> EXERCISE: Repeat each record exactly as written, and drop any images.
----- RAW DATA -----
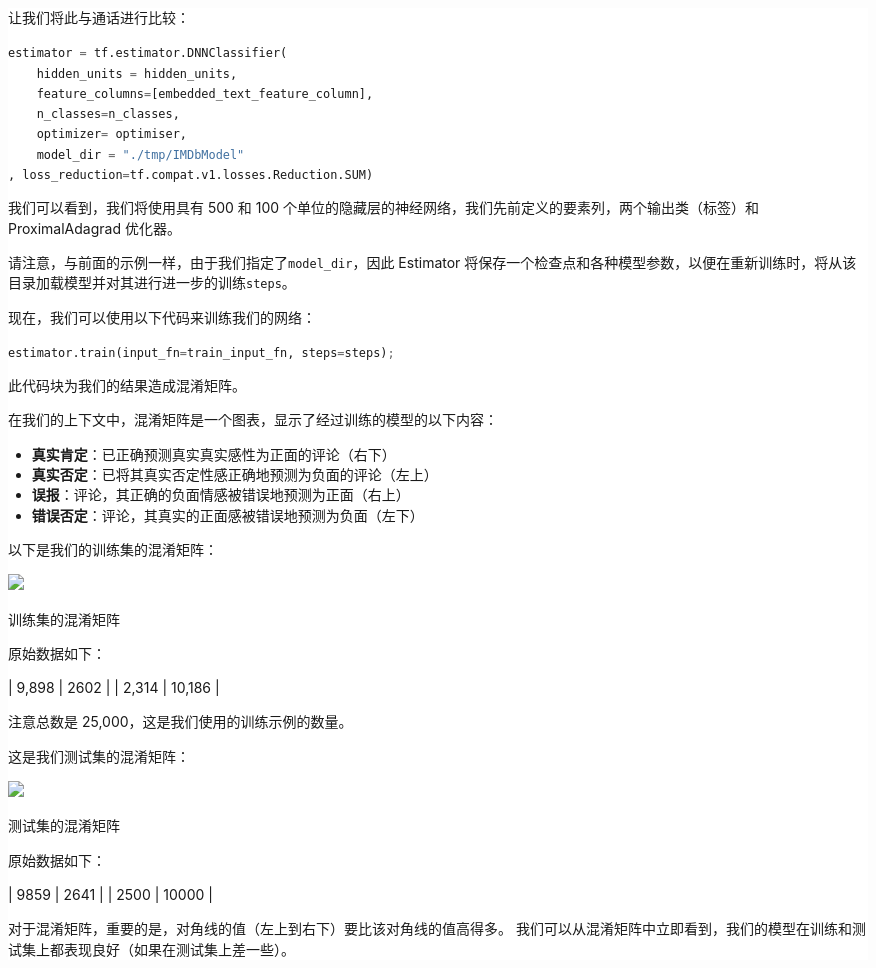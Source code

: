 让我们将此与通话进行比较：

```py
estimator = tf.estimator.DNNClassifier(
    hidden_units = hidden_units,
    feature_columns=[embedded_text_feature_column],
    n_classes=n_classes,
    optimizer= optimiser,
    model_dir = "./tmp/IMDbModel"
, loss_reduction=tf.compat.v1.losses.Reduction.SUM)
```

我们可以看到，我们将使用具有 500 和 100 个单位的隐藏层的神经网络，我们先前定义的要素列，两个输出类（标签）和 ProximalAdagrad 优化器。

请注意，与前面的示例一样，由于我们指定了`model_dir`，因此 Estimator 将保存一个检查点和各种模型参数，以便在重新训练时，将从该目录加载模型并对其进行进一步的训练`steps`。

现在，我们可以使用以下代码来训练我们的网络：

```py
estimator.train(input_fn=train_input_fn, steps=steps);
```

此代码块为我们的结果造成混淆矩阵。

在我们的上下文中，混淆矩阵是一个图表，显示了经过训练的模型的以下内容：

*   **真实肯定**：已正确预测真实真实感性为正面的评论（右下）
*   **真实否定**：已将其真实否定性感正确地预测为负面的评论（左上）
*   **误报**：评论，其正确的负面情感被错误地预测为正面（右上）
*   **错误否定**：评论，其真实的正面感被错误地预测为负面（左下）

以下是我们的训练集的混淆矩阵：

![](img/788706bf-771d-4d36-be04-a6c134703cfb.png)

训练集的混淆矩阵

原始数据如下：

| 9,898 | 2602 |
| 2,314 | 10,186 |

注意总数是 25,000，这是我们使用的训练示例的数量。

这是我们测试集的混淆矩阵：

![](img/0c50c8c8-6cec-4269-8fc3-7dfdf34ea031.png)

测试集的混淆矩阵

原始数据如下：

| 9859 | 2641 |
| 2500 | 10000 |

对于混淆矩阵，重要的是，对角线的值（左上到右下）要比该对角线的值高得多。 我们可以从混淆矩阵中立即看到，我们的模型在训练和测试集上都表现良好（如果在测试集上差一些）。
-----
> TASK RESULT:
Source code

: 让我们将此与通话进行比较：

```py
estimator = tf.estimator.DNNClassifier(
    hidden_units = hidden_units,
    feature_columns=[embedded_text_feature_column],
    n_classes=n_classes,
    optimizer= optimiser,
    model_dir = "./tmp/IMDbModel"
, loss_reduction=tf.compat.v1.losses.Reduction.SUM)
```

我们可以看到，我们将使用具有 500 和 100 个单位的隐藏层的神经网络，我们先前定义的要素列，两个输出类（标签）和 ProximalAdagrad 优化器。

请注意，与前面的示例一样，由于我们指定了`model_dir`，因此 Estimator 将保存一个检查点和各种模型参数，以便在重新训练时，将从该目录加载模型并对其进行进一步的训练`steps`。

现在，我们可以使用以下代码来训练我们的网络：

```py
estimator.train(input_fn=train_input_fn, steps=steps);
```

此代码块为我们的结果造成混淆矩阵。

在我们的上下文中，混淆矩阵是一个图表，显示了经过训练的模型的以下内容：

*   **真实肯定**：已正确预测真实真实感性为正面的评论（右下）
*   **真实否定**：已将其真实否定性感正确地预测为负面的评论（左上）
*   **误报**：评论，其正确的负面情感被错误地预测为正面（右上）
*   **错误否定**：评论，其真实的正面感被错误地预测为负面（左下）

以下是我们的训练集的混淆矩阵：

![](img/788706bf-771d-4d36-be04-a6c134703cfb.png)

训练集的混淆矩阵

原始数据如下：

| 9,898 | 2602 |
| 2,314 | 10,186 |

注意总数是 25,000，这是我们使用的训练示例的数量。

这是我们测试集的混淆矩阵：

![](img/0c50c8c8-6cec-4269-8fc3-7dfdf34ea031.png)

测试集的混淆矩阵

原始数据如下：

| 9859 | 2641 |
| 2500 | 10000 |

对于混淆矩阵，重要的是，对角线的值（左上到右下）要比该对角线的值高得多。 我们可以从混淆矩阵中立即看到，我们的模型在训练和测试集上都表现良好（如果在测试集上差一些）。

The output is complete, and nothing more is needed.